### PROVIDED DATA ###

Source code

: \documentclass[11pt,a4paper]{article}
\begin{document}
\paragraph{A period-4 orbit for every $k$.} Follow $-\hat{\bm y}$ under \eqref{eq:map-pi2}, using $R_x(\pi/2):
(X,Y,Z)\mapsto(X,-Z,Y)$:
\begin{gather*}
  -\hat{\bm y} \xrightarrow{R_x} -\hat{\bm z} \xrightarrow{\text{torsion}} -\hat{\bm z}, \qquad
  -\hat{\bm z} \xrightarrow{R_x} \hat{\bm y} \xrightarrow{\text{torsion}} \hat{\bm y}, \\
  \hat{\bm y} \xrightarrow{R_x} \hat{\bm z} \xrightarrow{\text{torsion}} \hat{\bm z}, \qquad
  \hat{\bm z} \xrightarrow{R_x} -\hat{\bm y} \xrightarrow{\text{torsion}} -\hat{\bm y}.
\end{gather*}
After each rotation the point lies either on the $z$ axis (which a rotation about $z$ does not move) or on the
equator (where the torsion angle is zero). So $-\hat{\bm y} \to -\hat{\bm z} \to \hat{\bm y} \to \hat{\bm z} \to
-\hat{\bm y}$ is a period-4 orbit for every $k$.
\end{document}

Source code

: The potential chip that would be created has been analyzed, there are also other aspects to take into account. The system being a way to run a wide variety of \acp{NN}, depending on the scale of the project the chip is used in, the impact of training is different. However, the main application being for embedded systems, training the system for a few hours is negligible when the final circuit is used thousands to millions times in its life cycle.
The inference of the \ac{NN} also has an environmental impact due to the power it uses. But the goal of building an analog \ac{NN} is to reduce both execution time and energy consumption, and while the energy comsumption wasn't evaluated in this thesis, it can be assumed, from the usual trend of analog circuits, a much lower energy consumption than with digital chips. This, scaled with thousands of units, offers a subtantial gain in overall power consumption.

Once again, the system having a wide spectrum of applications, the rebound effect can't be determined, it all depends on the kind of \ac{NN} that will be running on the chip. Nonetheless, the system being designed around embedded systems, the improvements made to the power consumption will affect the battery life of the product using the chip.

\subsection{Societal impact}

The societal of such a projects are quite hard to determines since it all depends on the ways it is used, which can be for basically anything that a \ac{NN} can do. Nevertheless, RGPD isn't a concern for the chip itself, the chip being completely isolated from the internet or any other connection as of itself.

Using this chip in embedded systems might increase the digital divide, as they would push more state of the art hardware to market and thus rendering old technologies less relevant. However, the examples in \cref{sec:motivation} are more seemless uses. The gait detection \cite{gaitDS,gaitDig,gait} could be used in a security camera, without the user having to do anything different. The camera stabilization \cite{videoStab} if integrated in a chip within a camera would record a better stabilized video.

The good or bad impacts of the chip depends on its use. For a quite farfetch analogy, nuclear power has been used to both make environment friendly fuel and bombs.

###

• _EXERCISE DIRECTIONS_
Filter the records above for "text" and copy every matching line.

• _WRITTEN RESPONSE_
  -\hat{\bm y} \xrightarrow{R_x} -\hat{\bm z} \xrightarrow{\text{torsion}} -\hat{\bm z}, \qquad
  -\hat{\bm z} \xrightarrow{R_x} \hat{\bm y} \xrightarrow{\text{torsion}} \hat{\bm y}, \\
  \hat{\bm y} \xrightarrow{R_x} \hat{\bm z} \xrightarrow{\text{torsion}} \hat{\bm z}, \qquad
  \hat{\bm z} \xrightarrow{R_x} -\hat{\bm y} \xrightarrow{\text{torsion}} -\hat{\bm y}.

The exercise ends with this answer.